One ad that drew the ire of many—including the NFL—was for the internet domain provider Go Daddy, which tweaked the controversial halftime of the previous year's game with a mock censorship hearing featuring a comely woman, Nikki Cappelli (played by WWE Wrestler Candice Michelle), having a "wardrobe malfunction". Fox pulled the second airing of the ad, scheduled for the two-minute warning of the fourth quarter, along with a five-second plug, and it was replaced with a promo for The Simpsons. The Scottsdale, Arizona-based World Wide Web domain registration company got a refund on the second ad.

Another popular ad was made by the NFL. It featured players who were not in the Super Bowl, headlined by Pittsburgh Steelers rookie quarterback Ben Roethlisberger being at a beach resort, depressed he did not make it in. Joe Montana comforted Roethlisberger, and soon both Montana and Roethlisberger joined many other players in different locations in an off-key yet rousing edition of "Tomorrow" from the musical Annie. The commercial ended with the tagline: "Tomorrow, we're all undefeated again." Roethlisberger went on to lead the Steelers to victory in Super Bowl XL the very next season.

The top ad, as chosen by the USA Today Super Bowl Ad Meter was for Anheuser-Busch's Bud Light featuring a timid skydiver making his first jump getting enticed with a six-pack of the product. This ad was ranked second on ADBOWL. The highest ranked commercial by ADBOWL was Anheuser-Busch's "Applause."

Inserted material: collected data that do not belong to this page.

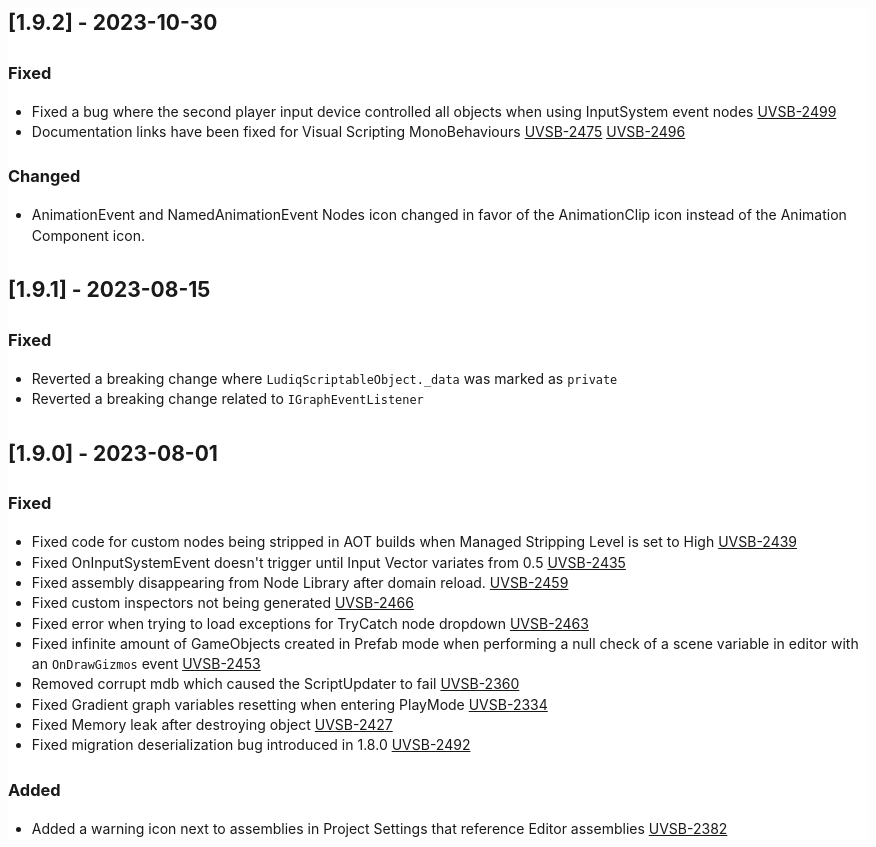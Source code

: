 ## [1.9.2] - 2023-10-30
### Fixed
- Fixed a bug where the second player input device controlled all objects when using InputSystem event nodes [UVSB-2499](https://issuetracker.unity3d.com/product/unity/issues/guid/UVSB-2499)
- Documentation links have been fixed for Visual Scripting MonoBehaviours [UVSB-2475](https://issuetracker.unity3d.com/product/unity/issues/guid/UVSB-2475) [UVSB-2496](https://issuetracker.unity3d.com/product/unity/issues/guid/UVSB-2496)

### Changed
- AnimationEvent and NamedAnimationEvent Nodes icon changed in favor of the AnimationClip icon instead of the Animation Component icon.

## [1.9.1] - 2023-08-15
### Fixed
- Reverted a breaking change where `LudiqScriptableObject._data` was marked as `private`
- Reverted a breaking change related to `IGraphEventListener`

## [1.9.0] - 2023-08-01
### Fixed
- Fixed code for custom nodes being stripped in AOT builds when Managed Stripping Level is set to High [UVSB-2439](https://issuetracker.unity3d.com/product/unity/issues/guid/UVSB-2437)
- Fixed OnInputSystemEvent doesn't trigger until Input Vector variates from 0.5 [UVSB-2435](https://issuetracker.unity3d.com/product/unity/issues/guid/UVSB-2435)
- Fixed assembly disappearing from Node Library after domain reload. [UVSB-2459](https://issuetracker.unity3d.com/product/unity/issues/guid/UVSB-2459)
- Fixed custom inspectors not being generated [UVSB-2466](https://issuetracker.unity3d.com/product/unity/issues/guid/UVSB-2466)
- Fixed error when trying to load exceptions for TryCatch node dropdown [UVSB-2463](https://issuetracker.unity3d.com/product/unity/issues/guid/UVSB-2463)
- Fixed infinite amount of GameObjects created in Prefab mode when performing a null check of a scene variable in editor with an `OnDrawGizmos` event [UVSB-2453](https://issuetracker.unity3d.com/product/unity/issues/guid/UVSB-2453)
- Removed corrupt mdb which caused the ScriptUpdater to fail [UVSB-2360](https://issuetracker.unity3d.com/product/unity/issues/guid/UVSB-2360)
- Fixed Gradient graph variables resetting when entering PlayMode [UVSB-2334](https://issuetracker.unity3d.com/product/unity/issues/guid/UVSB-2334)
- Fixed Memory leak after destroying object [UVSB-2427](https://issuetracker.unity3d.com/product/unity/issues/guid/UVSB-2427)
- Fixed migration deserialization bug introduced in 1.8.0 [UVSB-2492](https://issuetracker.unity3d.com/issues/deserialization-error-when-upgrading-to-1-dot-8-0)

### Added
- Added a warning icon next to assemblies in Project Settings that reference Editor assemblies [UVSB-2382](https://issuetracker.unity3d.com/issues/nodes-from-runtime-assemblies-that-reference-unity-editor-are-not-visible-in-the-fuzzy-finder)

For the first time since the campaign started in Super Bowl XXI, no "I'm going to Disney World!" ad aired following Super Bowl XXXIX.

==Player bonuses==
Each member of the Patriots received a payment of $68,000 for winning the game. The Eagles each received $36,500. When adjusted for inflation, the Patriots salary was actually less than the $15,000 paid to members of the Green Bay Packers for winning Super Bowl I in 1967. That amount of money in 1967 equated to approximately $85,000 in 2005.

==Officials==
- Referee: Terry McAulay #77 first Super Bowl
- Umpire: Carl Paganelli #124 first Super Bowl
- Head linesman: Gary Slaughter #30 first Super Bowl
- Line judge: Mark Steinkerchner #84 second Super Bowl (XXXVII)
- Field judge: Tom Sifferman #118 third Super Bowl (XXXVII, XXXVIII)
- Side judge: Rick Patterson #15 second Super Bowl (XXXVII)
- Back judge: Tony Steratore #112 first Super Bowl
- Alternate referee: Ed Hochuli #85 (referee for XXXII, XXXVIII)
- Alternate umpire: Garth DeFelice #53
- Alternate field judge: Larry Rose #128

Note: Tom Sifferman became the first, and so far only, official to work three consecutive Super Bowls.